Awe for your inner child or the child in your life.
Skills for you and your older kids.

Our material is multi-generational, appropriate for different ages. It is also intergenerational, meaning stimulating interaction and learning between generations, for example between kids and a parent, grandparent, or teacher (The European Network of Intergenerational Learning defines this as: “A learning partnership based on reciprocity and mutuality involving people of different ages where the generations work together to gain skills, values and knowledge”.) That is our vision. 

Beyond just appealing to separate age groups, we expect the highest payoff when children and adults explore our materials together. When kids see adults engaged and adults see kids engaged, inter-generational learning occurs.

All our games and models are low threshold but high ceiling.

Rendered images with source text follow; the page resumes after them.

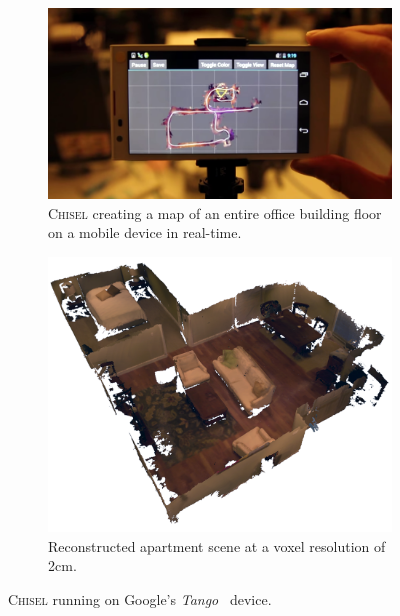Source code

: \documentclass[conference]{IEEEtran}
\newcommand{\Tango}{\textit{Tango}\xspace}
\newcommand{\chisel}{\textsc{Chisel}\xspace}
\begin{document}
\begin{figure}[t!]
  \centering
    	 \begin{subfigure}{\linewidth} \centering
		 \includegraphics[width=1\textwidth]{img/mapdevice}
		 \caption{\chisel creating a map
      of an entire office building floor on a mobile device in real-time.}
		 \label{fig:map_device}
	 \end{subfigure}
      	 \begin{subfigure}{\linewidth} \centering
		 \includegraphics[width=1\textwidth]{img/apartment_scene_color.png}
		 \caption{Reconstructed apartment scene at a voxel resolution of 2cm.}
		 \label{fig:apartment_color}
	 \end{subfigure}
      \caption{\chisel running on Google's \Tango~\cite{Tango} device.}
  \label{fig:first_figure}
\end{figure} 
\end{document}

Low threshold means very young kids feel the awe of nature’s patterns, and have fun with the games and activities. High ceiling means offering near endless potential for exploration and extension. The sky is the limit to what you can do. The phenomena we explore, animal predation, peer pressure, patterns in leaves and trees, hexagon bubbles, honeycombs, appeal to young kids, but show complexity that continue to challenge even professors. Nature’s patterns have an appeal to all ages, endlessly challenging any curious observer. While human societies have tended to artificially divide curricula into different age-groups and different subjects, nature’s patterns offer a seamless whole that we exploit. With fun life pattern games and technology, we can offer models that cross subject boundaries and appeal to all ages. By revealing the simple rules underlying nature’s patterns, we can take joy in simplifying what otherwise would seem complex.

Over the years, we added more outdoor activities and stories to make patterns more accessible to all ages. Yet the activities and stories would bore no age group. If you wish to skip and activity, you can go right to the code or games. We submitted four of the cardboard games to many rounds of professional play testing to be sure they were fun, strategically interesting, and clear. The cardboard games have rules simple enough for young kids to play with adults, but the games (except the Mountainkin card game) have strategic potential challenging to any age group. 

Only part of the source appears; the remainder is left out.